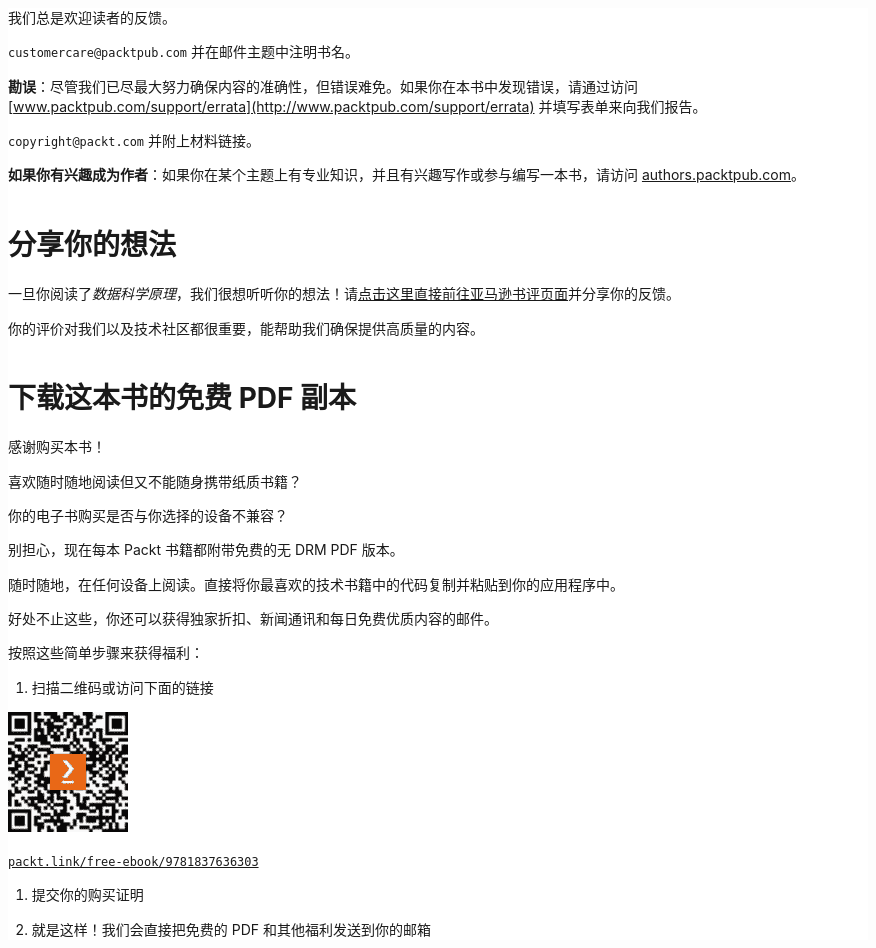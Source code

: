 我们总是欢迎读者的反馈。

`customercare@packtpub.com` 并在邮件主题中注明书名。

**勘误**：尽管我们已尽最大努力确保内容的准确性，但错误难免。如果你在本书中发现错误，请通过访问 [www.packtpub.com/support/errata](http://www.packtpub.com/support/errata) 并填写表单来向我们报告。

`copyright@packt.com` 并附上材料链接。

**如果你有兴趣成为作者**：如果你在某个主题上有专业知识，并且有兴趣写作或参与编写一本书，请访问 [authors.packtpub.com](http://authors.packtpub.com)。

# 分享你的想法

一旦你阅读了*数据科学原理*，我们很想听听你的想法！请[点击这里直接前往亚马逊书评页面](https://packt.link/r/1-837-63630-3)并分享你的反馈。

你的评价对我们以及技术社区都很重要，能帮助我们确保提供高质量的内容。

# 下载这本书的免费 PDF 副本

感谢购买本书！

喜欢随时随地阅读但又不能随身携带纸质书籍？

你的电子书购买是否与你选择的设备不兼容？

别担心，现在每本 Packt 书籍都附带免费的无 DRM PDF 版本。

随时随地，在任何设备上阅读。直接将你最喜欢的技术书籍中的代码复制并粘贴到你的应用程序中。

好处不止这些，你还可以获得独家折扣、新闻通讯和每日免费优质内容的邮件。

按照这些简单步骤来获得福利：

1.  扫描二维码或访问下面的链接

![](img/B19488_QR_Free_PDF.jpg)

[`packt.link/free-ebook/9781837636303`](https://packt.link/free-ebook/9781837636303)

1.  提交你的购买证明

1.  就是这样！我们会直接把免费的 PDF 和其他福利发送到你的邮箱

GOAL OF THE EXERCISE | Your response should be the count of lines in the material above that contain "https", with nothing added.

RESPONSE BOX | 2